(Saved entries)
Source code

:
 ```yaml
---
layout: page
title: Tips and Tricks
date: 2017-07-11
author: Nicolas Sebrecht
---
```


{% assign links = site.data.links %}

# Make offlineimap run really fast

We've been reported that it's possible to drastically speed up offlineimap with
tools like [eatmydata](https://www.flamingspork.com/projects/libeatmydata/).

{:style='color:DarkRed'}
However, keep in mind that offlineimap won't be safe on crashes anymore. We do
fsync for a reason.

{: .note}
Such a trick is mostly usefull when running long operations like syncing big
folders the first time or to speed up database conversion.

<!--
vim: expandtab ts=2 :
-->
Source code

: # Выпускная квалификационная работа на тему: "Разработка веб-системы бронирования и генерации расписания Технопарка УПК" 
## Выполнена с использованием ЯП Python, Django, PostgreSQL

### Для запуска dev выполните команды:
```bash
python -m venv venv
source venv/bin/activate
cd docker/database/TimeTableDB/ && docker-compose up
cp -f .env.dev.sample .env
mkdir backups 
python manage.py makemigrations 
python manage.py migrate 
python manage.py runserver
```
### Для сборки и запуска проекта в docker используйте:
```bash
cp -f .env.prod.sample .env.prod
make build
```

(Required action): The lines above are to be retyped exactly, with none omitted.

(Solved exercise):
Source code

:
 ```yaml
---
layout: page
title: Tips and Tricks
date: 2017-07-11
author: Nicolas Sebrecht
---
```


{% assign links = site.data.links %}

# Make offlineimap run really fast

We've been reported that it's possible to drastically speed up offlineimap with
tools like [eatmydata](https://www.flamingspork.com/projects/libeatmydata/).

{:style='color:DarkRed'}
However, keep in mind that offlineimap won't be safe on crashes anymore. We do
fsync for a reason.

{: .note}
Such a trick is mostly usefull when running long operations like syncing big
folders the first time or to speed up database conversion.

<!--
vim: expandtab ts=2 :
-->
Source code

: # Выпускная квалификационная работа на тему: "Разработка веб-системы бронирования и генерации расписания Технопарка УПК" 
## Выполнена с использованием ЯП Python, Django, PostgreSQL

### Для запуска dev выполните команды:
```bash
python -m venv venv
source venv/bin/activate
cd docker/database/TimeTableDB/ && docker-compose up
cp -f .env.dev.sample .env
mkdir backups 
python manage.py makemigrations 
python manage.py migrate 
python manage.py runserver
```
### Для сборки и запуска проекта в docker используйте:
```bash
cp -f .env.prod.sample .env.prod
make build
```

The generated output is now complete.